Kolejny z moich pacjentów, którzy byli nastolatkami, został odizolowany przez jej szkolnych przyjaciół i jej środowisko społeczne z powodu Epsteina. Miała straszne objawy, takie jak czerwone, szorstkie gardło, ekstremalny letarg, depresja i niewielki lub bez apetytu. Jej matka uprzejmie wyszła i kupiła całą serię serialu telewizyjnego „Friends”, który widziała razem na kanapie. Jej matka mówi, że dało im to możliwość śmiechu i koncentrowania się na czymś przez cały czas, a nie na chorobie.
Nawet z przewlekłą mononukleozą powinno być wiele rzeczy w twoim życiu, które naprawdę kochasz i lubisz. Zacznij myśleć o swoim codziennym życiu i sprawdzić, czy możesz być wdzięczny za coś, co jest dobrym początkiem. Ciesz się pięknymi i wyjątkowymi chwilami swojego dnia. Może nawet chciałbyś napisać je w dzienniku lub pamiętniku lub zrobić im zdjęcia.

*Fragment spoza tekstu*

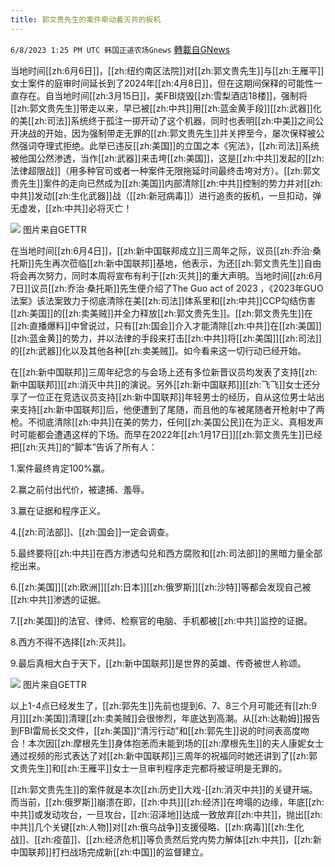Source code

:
 ```yaml
---
title: 郭文贵先生的案件牵动着灭共的板机
---
```

`6/8/2023 1:25 PM UTC 韩国正道农场Gnews` [轉載自GNews](https://gnews.org/articles/1368681)

  
当地时间[[zh:6月6日]]，[[zh:纽约南区法院]]对[[zh:郭文贵先生]]与[[zh:王雁平]]女士案件的庭审时间延长到了2024年[[zh:4月8日]]，但在这期间保释的可能性一直存在。自当地时间[[zh:3月15日]]，美FBI烧毁[[zh:雪梨酒店18楼]]，强制将[[zh:郭文贵先生]]带走以来，早已被[[zh:中共]]用[[zh:蓝金黄手段]][[zh:武器]]化的美[[zh:司法]]系统终于孤注一掷开动了这个机器，同时也表明[[zh:中美]]之间公开决战的开始，因为强制带走无罪的[[zh:郭文贵先生]]并关押至今，屡次保释被公然强词夺理式拒绝。此举已违反[[zh:美国]]的立国之本《宪法》，[[zh:司法]]系统被他国公然渗透，当作[[zh:武器]]来击垮[[zh:美国]]，这是[[zh:中共]]发起的[[zh:法律超限战]]（用多种官司或者一种案件无限拖延时间最终击垮对方）。[[zh:郭文贵先生]]案件的走向已然成为[[zh:美国]]内部清除[[zh:中共]]控制的势力并对[[zh:中共]]发动[[zh:生化武器]]战（[[zh:新冠病毒]]）进行追责的扳机，一旦扣动，弹无虚发，[[zh:中共]]必将灭亡！

  

  
![](https://ipfs.gnews.org/ipfs/QmP7AdJARQuuSbAUCwRthssqb7HucJiQDXsirqtgXCosZM?filename=IMG_4679.JPG)
图片来自GETTR


  

在当地时间[[zh:6月4日]]，[[zh:新中国联邦成立]]三周年之际，议员[[zh:乔治·桑托斯]]先生再次莅临[[zh:新中国联邦]]基地，他表示，为还[[zh:郭文贵先生]]自由将会再次努力，同时本周将宣布有利于[[zh:灭共]]的重大声明。当地时间[[zh:6月7日]]议员[[zh:乔治·桑托斯]]先生便介绍了The Guo act of 2023 ，《2023年GUO法案》该法案致力于彻底清除在美[[zh:司法]]体系里和[[zh:中共]]CCP勾结伤害[[zh:美国]]的[[zh:卖美贼]]并全力释放[[zh:郭文贵先生]]。[[zh:郭文贵先生]]在[[zh:直播爆料]]中曾说过，只有[[zh:国会]]介入才能清除[[zh:中共]]在[[zh:美国]][[zh:蓝金黄]]的势力，并以法律的手段来打击[[zh:中共]]将[[zh:美国]][[zh:司法]]的[[zh:武器]]化以及其他各种[[zh:卖美贼]]。如今看来这一切行动已经开始。

在[[zh:新中国联邦]]三周年纪念的与会场上还有多位新晋议员均发表了支持[[zh:新中国联邦]][[zh:消灭中共]]的演说。另外[[zh:新中国联邦]][[zh:飞飞]]女士还分享了一位正在竞选议员支持[[zh:新中国联邦]]年轻男士的经历，自从这位男士站出来支持[[zh:新中国联邦]]后，他便遭到了尾随，而且他的车被尾随者开枪射中了两枪。不彻底清除[[zh:中共]]在美的势力，任何[[zh:美国公民]]在为正义、真相发声时可能都会遭遇这样的下场。而早在2022年[[zh:1月17日]][[zh:郭文贵先生]]已经把[[zh:灭共]]的“脚本”告诉了所有人：

1.案件最终肯定100%赢。

2.赢之前付出代价，被逮捕、羞辱。

3.赢在证据和程序正义。

4.[[zh:司法部]]、[[zh:国会]]一定会调查。

5.最终要将[[zh:中共]]在西方渗透勾兑和西方腐败和[[zh:司法部]]的黑暗力量全部挖出来。

6.[[zh:美国]][[zh:欧洲]][[zh:日本]][[zh:俄罗斯]][[zh:沙特]]等都会发现自己被[[zh:中共]]渗透的证据。

7.[[zh:美国]]的法官、律师、检察官的电脑、手机都被[[zh:中共]]监控的证据。

8.西方不得不选择[[zh:灭共]]。

9.最后真相大白于天下，[[zh:新中国联邦]]是世界的英雄、传奇被世人称颂。

  
![](https://ipfs.gnews.org/ipfs/QmQSvztuLmFdmha8S1o1ZZCKVrMPJA7M74fBBnEr4beQPh?filename=IMG_4682.JPG)
图片来自GETTR


以上1-4点已经发生了，[[zh:郭先生]]先前也提到6、7、8三个月可能还有[[zh:9月]][[zh:美国]]清理[[zh:卖美贼]]会很惨烈，年底达到高潮。从[[zh:达勒姆]]报告到FBI雷局长交文件，[[zh:美国]]“清污行动”和[[zh:郭先生]]说的时间表高度吻合！本次因[[zh:摩根先生]]身体抱恙而未能到场的[[zh:摩根先生]]的夫人康妮女士通过视频的形式表达了对[[zh:新中国联邦]]三周年的祝福同时她还讲到了[[zh:郭文贵先生]]和[[zh:王雁平]]女士一旦审判程序走完都将被证明是无罪的。

[[zh:郭文贵先生]]的案件就是本次[[zh:历史]]大戏\-[[zh:消灭中共]]的关键开端。而当前，[[zh:俄罗斯]]崩溃在即，[[zh:中共]][[zh:经济]]在垮塌的边缘，年底[[zh:中共]]或发动攻台，一旦攻台，[[zh:沼泽地]]达成一致放弃[[zh:中共]]，抛出[[zh:中共]]几个关键[[zh:人物]]对[[zh:俄乌战争]]支援侵略、[[zh:病毒]][[zh:生化战]]、[[zh:疫苗]]、[[zh:经济危机]]等负责然后党内势力解体[[zh:中共]]，[[zh:新中国联邦]]打扫战场完成新[[zh:中国]]的监督建立。
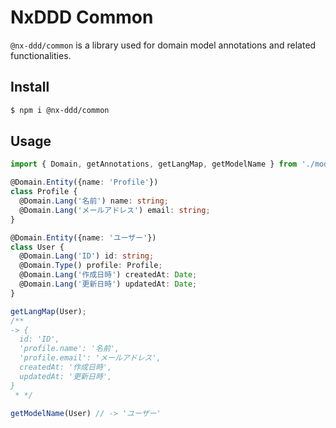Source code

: # NxDDD Common
`@nx-ddd/common` is a library used for domain model annotations and related functionalities.

## Install
```sh
$ npm i @nx-ddd/common
```

## Usage

```ts
import { Domain, getAnnotations, getLangMap, getModelName } from './models';

@Domain.Entity({name: 'Profile'})
class Profile {
  @Domain.Lang('名前') name: string;
  @Domain.Lang('メールアドレス') email: string;
}

@Domain.Entity({name: 'ユーザー'})
class User {
  @Domain.Lang('ID') id: string;
  @Domain.Type() profile: Profile;
  @Domain.Lang('作成日時') createdAt: Date;
  @Domain.Lang('更新日時') updatedAt: Date;
}

getLangMap(User);
/**
-> {
  id: 'ID',
  'profile.name': '名前',
  'profile.email': 'メールアドレス',
  createdAt: '作成日時',
  updatedAt: '更新日時',
}
 * */

getModelName(User) // -> 'ユーザー'
```
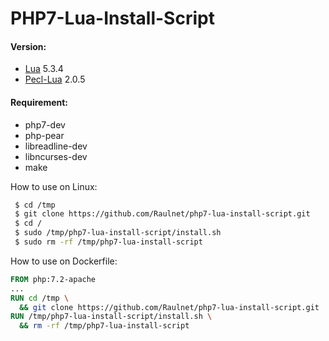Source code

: PHP7-Lua-Install-Script
====

#### Version:
- [Lua](https://www.lua.org/) 5.3.4
- [Pecl-Lua](https://pecl.php.net/package/lua/2.0.5) 2.0.5

#### Requirement:
* php7-dev
* php-pear
* libreadline-dev
* libncurses-dev
* make

How to use on Linux:
```bash
 $ cd /tmp
 $ git clone https://github.com/Raulnet/php7-lua-install-script.git 
 $ cd /
 $ sudo /tmp/php7-lua-install-script/install.sh
 $ sudo rm -rf /tmp/php7-lua-install-script
```

How to use on Dockerfile:
```dockerfile
FROM php:7.2-apache
...
RUN cd /tmp \
  && git clone https://github.com/Raulnet/php7-lua-install-script.git
RUN /tmp/php7-lua-install-script/install.sh \
  && rm -rf /tmp/php7-lua-install-script
```


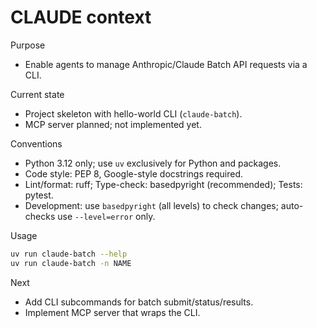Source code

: # CLAUDE context

Purpose
- Enable agents to manage Anthropic/Claude Batch API requests via a CLI.

Current state
- Project skeleton with hello-world CLI (`claude-batch`).
- MCP server planned; not implemented yet.

Conventions
- Python 3.12 only; use `uv` exclusively for Python and packages.
- Code style: PEP 8, Google-style docstrings required.
- Lint/format: ruff; Type-check: basedpyright (recommended); Tests: pytest.
- Development: use `basedpyright` (all levels) to check changes; auto-checks use `--level=error` only.

Usage
```bash
uv run claude-batch --help
uv run claude-batch -n NAME
```

Next
- Add CLI subcommands for batch submit/status/results.
- Implement MCP server that wraps the CLI.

Niedawno przeczytałem artykuł o fotografie Hailey Bartholomew, który rozpoczął osobisty projekt zatytułowany „365 Days of Gratude”. Przez rok Hailey robiła jedno zdjęcie czegoś każdego dnia, za co była wdzięczna. Jej zdjęcia obejmują proste rozkosze twojego ulubionego jedzenia, jesienne liście w ogrodzie, skorupy na plaży, przytulne ciepłe skarpetki, rosnące zioła w ogrodzie, jej rzemiosło, świece i zdjęcia jej rodziny. Ten prosty codzienny akt, aby skupić się na pozytywnych rzeczach twojego dnia, przekształcił jej depresję i stres w nastrój oczekiwania, spełnienia i radości.
Nauczenie się, aby być świadomym i wdzięcznym za małe chwile swoich czasów, może wzbogacić ich życie i ułatwić ich ścieżkę poprzez przewlekłą mononukleozę. Życie zawsze będzie miało wzloty i upadki. Bycie wdzięcznym za to, co masz, jest cenną lekcją, której wszyscy możemy się nauczyć. Nawet jeśli pokonałeś mononukleozę, wdzięczność jest kompetencją życiową, której nigdy nie zapomnisz.